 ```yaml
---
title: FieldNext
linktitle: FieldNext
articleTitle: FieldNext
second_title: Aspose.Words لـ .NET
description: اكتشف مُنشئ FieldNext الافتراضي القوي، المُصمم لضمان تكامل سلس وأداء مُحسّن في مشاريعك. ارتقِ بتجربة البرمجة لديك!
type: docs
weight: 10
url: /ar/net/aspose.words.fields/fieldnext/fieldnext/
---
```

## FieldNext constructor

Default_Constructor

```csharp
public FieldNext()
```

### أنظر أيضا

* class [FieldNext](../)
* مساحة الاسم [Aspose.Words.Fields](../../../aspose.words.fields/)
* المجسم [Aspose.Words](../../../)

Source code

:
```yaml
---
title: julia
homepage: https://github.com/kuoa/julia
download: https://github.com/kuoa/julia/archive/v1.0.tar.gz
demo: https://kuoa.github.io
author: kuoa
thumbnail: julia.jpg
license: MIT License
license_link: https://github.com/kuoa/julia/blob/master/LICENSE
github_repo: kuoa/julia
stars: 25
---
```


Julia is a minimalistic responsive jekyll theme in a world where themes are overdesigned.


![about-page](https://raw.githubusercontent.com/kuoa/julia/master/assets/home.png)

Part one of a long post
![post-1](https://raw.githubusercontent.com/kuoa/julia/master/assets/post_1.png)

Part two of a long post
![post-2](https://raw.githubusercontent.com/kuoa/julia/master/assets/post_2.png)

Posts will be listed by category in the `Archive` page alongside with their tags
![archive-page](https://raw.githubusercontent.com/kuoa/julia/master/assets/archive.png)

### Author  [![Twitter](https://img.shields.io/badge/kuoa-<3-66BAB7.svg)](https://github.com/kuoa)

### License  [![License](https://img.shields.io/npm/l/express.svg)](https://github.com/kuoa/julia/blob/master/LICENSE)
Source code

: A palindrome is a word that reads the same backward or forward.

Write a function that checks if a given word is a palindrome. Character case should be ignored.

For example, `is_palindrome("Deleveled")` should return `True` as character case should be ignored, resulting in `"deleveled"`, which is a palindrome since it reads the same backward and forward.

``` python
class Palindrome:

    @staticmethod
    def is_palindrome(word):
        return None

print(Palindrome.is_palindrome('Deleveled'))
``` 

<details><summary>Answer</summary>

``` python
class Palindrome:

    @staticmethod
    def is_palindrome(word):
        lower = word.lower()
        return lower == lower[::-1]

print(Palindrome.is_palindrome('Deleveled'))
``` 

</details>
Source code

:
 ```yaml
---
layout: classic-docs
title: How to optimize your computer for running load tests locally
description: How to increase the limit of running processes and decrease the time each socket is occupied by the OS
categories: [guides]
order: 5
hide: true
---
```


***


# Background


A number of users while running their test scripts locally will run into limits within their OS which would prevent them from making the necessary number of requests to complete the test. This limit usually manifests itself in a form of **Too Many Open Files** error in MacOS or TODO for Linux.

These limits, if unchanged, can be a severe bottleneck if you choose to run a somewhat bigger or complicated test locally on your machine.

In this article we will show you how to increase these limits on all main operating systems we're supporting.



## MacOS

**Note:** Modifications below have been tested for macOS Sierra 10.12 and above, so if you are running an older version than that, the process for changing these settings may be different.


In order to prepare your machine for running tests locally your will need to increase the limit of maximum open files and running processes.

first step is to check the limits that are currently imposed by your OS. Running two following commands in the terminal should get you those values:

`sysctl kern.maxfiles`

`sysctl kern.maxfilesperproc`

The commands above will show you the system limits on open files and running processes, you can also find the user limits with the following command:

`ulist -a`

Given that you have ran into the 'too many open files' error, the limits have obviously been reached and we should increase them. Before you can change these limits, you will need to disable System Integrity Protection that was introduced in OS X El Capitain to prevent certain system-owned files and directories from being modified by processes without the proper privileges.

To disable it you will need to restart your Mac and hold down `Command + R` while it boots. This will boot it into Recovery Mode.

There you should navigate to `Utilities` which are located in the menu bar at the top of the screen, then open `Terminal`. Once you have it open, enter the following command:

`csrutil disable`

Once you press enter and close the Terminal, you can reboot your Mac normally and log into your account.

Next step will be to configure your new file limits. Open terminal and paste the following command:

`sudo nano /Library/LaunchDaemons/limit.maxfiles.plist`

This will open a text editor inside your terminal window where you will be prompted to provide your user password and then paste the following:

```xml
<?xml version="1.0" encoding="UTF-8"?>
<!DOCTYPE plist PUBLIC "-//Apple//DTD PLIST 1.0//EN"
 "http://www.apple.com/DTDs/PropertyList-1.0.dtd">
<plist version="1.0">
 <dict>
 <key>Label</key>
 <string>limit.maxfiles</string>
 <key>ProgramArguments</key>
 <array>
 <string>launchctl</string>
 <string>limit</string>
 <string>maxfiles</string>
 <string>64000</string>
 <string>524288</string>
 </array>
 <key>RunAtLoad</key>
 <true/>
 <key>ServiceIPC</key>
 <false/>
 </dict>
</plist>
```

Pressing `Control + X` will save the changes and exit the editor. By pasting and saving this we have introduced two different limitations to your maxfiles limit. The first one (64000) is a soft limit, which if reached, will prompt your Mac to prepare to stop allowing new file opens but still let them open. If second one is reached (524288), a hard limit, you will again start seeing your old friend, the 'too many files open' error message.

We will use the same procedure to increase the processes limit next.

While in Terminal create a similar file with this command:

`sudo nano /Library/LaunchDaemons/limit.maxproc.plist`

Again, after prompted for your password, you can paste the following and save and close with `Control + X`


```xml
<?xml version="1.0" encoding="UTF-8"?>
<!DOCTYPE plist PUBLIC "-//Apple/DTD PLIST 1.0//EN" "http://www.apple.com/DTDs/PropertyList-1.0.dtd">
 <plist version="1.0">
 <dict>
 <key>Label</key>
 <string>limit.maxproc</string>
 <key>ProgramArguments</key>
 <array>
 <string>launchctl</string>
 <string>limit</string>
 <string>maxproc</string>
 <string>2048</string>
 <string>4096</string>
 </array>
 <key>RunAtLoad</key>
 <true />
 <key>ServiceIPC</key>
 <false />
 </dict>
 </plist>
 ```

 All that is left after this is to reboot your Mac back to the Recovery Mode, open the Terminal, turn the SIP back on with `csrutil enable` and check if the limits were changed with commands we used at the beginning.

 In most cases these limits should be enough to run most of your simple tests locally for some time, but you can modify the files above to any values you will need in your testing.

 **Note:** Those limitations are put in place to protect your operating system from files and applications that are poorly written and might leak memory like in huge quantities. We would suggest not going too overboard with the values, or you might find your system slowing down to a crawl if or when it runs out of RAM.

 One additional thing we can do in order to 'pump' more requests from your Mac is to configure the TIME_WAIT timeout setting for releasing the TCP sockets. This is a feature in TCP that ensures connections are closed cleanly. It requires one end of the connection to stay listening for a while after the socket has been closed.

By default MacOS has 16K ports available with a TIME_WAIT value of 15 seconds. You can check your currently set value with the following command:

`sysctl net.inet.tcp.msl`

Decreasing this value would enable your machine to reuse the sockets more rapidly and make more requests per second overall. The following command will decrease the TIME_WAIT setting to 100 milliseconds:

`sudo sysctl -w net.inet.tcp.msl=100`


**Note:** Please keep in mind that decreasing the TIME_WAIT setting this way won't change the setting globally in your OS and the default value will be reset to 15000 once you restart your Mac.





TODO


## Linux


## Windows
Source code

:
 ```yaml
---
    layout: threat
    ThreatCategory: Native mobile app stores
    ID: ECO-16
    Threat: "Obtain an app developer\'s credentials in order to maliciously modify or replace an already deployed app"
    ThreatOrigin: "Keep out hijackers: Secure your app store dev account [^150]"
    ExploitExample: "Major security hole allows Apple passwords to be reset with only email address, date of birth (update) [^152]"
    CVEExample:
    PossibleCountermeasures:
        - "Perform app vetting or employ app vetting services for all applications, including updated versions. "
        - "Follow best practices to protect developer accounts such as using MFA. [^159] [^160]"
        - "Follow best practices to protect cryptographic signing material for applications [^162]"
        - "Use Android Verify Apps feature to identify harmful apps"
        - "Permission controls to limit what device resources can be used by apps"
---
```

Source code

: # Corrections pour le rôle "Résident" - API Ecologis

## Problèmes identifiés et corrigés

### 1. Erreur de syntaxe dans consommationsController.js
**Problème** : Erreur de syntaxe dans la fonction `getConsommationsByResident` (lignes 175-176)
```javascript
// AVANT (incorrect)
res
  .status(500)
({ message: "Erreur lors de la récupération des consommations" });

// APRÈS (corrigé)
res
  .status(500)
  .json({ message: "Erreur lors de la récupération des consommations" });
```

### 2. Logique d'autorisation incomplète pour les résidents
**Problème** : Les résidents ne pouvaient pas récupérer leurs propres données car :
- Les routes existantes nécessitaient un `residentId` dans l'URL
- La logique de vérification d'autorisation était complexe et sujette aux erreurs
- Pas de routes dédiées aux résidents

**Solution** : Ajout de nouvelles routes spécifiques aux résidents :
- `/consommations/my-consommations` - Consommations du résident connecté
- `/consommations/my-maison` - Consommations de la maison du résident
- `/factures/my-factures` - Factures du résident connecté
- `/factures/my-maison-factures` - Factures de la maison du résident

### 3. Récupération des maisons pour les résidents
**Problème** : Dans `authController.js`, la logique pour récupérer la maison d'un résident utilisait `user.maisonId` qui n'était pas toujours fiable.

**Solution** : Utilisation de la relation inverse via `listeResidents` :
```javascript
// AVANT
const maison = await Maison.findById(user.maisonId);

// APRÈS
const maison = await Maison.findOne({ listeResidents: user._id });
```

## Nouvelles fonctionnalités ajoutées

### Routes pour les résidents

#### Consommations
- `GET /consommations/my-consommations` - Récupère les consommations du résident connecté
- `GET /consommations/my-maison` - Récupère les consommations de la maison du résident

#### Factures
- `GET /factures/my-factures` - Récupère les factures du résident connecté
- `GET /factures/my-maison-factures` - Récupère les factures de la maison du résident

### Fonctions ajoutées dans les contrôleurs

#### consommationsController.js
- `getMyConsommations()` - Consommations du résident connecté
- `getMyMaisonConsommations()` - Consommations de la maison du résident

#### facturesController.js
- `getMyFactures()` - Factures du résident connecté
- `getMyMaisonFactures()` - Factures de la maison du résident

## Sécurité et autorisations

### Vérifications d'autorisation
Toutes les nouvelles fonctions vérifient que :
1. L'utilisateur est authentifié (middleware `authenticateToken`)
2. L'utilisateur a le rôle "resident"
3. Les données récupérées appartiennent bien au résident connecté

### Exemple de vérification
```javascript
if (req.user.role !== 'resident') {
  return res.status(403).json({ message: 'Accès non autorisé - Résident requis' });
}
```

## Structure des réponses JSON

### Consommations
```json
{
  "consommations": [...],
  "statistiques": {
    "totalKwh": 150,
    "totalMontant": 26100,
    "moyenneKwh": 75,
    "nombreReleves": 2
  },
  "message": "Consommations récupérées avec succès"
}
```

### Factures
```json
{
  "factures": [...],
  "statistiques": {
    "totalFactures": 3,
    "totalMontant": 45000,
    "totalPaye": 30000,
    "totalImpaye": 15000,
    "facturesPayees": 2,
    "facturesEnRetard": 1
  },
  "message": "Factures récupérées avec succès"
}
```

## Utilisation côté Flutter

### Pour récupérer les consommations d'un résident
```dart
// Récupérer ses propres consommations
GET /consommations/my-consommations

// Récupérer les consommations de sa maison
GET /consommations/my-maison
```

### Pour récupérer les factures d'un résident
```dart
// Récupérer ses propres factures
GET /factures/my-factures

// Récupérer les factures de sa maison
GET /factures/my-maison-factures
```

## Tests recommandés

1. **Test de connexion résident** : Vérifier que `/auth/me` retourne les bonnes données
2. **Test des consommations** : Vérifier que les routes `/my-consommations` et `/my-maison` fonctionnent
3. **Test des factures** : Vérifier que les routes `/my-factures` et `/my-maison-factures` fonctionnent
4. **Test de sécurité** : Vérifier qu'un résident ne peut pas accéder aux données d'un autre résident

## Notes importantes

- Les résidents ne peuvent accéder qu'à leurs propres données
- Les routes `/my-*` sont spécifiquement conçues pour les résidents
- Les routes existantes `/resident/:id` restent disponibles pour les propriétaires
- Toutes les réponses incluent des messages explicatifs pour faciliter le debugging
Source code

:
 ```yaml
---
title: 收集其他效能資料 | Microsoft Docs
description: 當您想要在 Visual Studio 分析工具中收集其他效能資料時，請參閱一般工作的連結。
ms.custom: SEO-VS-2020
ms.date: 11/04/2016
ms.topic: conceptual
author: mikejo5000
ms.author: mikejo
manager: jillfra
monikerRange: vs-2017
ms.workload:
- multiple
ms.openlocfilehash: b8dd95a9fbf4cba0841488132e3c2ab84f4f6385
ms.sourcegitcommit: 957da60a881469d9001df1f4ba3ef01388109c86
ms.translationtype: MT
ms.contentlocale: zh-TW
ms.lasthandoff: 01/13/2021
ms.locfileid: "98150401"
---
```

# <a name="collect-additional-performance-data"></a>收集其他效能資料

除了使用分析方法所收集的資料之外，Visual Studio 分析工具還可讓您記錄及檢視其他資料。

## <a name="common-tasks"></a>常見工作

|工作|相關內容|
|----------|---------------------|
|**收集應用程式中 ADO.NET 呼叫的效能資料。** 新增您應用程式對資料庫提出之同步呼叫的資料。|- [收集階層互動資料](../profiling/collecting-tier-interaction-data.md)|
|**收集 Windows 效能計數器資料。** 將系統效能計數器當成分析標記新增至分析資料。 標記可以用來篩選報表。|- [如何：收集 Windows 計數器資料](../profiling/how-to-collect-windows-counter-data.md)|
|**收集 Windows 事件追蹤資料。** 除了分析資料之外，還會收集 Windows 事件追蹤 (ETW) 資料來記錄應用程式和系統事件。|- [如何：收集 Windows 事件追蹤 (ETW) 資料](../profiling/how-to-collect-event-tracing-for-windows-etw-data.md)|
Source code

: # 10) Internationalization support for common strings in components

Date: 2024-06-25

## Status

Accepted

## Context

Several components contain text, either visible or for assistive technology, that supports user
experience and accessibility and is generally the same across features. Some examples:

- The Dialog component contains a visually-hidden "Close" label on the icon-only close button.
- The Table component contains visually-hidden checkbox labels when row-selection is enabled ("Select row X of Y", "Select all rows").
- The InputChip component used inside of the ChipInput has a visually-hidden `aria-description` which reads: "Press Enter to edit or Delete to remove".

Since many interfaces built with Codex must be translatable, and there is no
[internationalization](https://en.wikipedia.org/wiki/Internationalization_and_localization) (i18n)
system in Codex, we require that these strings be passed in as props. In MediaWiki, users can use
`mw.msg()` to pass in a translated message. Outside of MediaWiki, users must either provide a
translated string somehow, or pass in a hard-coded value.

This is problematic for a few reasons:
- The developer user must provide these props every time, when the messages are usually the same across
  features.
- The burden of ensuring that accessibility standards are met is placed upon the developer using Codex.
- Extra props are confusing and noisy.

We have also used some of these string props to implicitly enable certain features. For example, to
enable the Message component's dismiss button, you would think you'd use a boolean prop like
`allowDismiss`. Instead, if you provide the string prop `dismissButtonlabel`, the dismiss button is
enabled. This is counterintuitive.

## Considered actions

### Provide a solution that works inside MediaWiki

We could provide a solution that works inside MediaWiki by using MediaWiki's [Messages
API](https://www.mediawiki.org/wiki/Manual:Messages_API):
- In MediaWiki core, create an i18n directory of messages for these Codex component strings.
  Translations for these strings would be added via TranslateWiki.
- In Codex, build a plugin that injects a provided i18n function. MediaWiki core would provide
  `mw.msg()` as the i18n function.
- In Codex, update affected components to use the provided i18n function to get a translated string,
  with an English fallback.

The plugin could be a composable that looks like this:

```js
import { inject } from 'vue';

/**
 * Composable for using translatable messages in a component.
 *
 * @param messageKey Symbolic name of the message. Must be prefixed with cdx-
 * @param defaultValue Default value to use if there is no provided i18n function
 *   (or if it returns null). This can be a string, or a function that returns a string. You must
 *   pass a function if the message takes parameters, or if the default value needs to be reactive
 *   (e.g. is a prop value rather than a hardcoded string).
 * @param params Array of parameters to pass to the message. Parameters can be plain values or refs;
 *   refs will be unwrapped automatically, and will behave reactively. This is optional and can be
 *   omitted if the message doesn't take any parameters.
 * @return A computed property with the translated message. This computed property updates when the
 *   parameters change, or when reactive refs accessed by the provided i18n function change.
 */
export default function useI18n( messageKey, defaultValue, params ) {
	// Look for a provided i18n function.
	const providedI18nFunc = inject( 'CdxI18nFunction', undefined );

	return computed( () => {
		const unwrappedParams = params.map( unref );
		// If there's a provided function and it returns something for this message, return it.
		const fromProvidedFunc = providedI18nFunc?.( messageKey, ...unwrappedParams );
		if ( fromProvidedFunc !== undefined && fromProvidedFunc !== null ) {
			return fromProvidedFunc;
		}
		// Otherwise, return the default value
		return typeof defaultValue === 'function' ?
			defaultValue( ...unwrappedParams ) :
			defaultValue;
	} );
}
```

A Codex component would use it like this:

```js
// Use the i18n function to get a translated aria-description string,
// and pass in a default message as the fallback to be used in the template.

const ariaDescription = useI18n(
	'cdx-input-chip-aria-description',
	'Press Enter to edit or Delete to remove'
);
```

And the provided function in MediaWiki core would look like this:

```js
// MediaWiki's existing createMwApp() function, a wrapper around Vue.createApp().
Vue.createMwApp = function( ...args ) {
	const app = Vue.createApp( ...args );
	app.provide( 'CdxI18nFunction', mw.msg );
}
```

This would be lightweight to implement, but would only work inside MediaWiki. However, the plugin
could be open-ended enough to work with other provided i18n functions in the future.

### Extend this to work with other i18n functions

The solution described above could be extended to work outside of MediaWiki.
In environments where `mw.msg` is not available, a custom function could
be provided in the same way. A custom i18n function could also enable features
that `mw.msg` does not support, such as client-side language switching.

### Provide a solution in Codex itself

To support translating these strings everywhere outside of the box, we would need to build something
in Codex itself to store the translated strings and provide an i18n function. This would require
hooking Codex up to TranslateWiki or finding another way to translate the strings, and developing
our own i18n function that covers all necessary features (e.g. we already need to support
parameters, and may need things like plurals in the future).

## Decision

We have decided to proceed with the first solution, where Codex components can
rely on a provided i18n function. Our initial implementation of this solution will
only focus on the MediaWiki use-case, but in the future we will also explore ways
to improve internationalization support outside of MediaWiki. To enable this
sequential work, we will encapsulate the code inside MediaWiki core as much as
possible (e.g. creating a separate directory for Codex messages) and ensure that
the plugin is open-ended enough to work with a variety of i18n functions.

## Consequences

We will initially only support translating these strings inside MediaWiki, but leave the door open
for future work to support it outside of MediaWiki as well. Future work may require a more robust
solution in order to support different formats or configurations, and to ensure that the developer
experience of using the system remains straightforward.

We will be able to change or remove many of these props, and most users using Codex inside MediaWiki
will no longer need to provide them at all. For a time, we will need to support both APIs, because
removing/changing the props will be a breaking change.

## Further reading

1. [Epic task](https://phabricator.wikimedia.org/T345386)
^^^^^^^^
**PROBLEM**
Scan the records above for the string "dismiss", then copy each line where it turns up.

**RESULT OF THE EXERCISE**
enable the Message component's dismiss button, you would think you'd use a boolean prop like
`allowDismiss`. Instead, if you provide the string prop `dismissButtonlabel`, the dismiss button is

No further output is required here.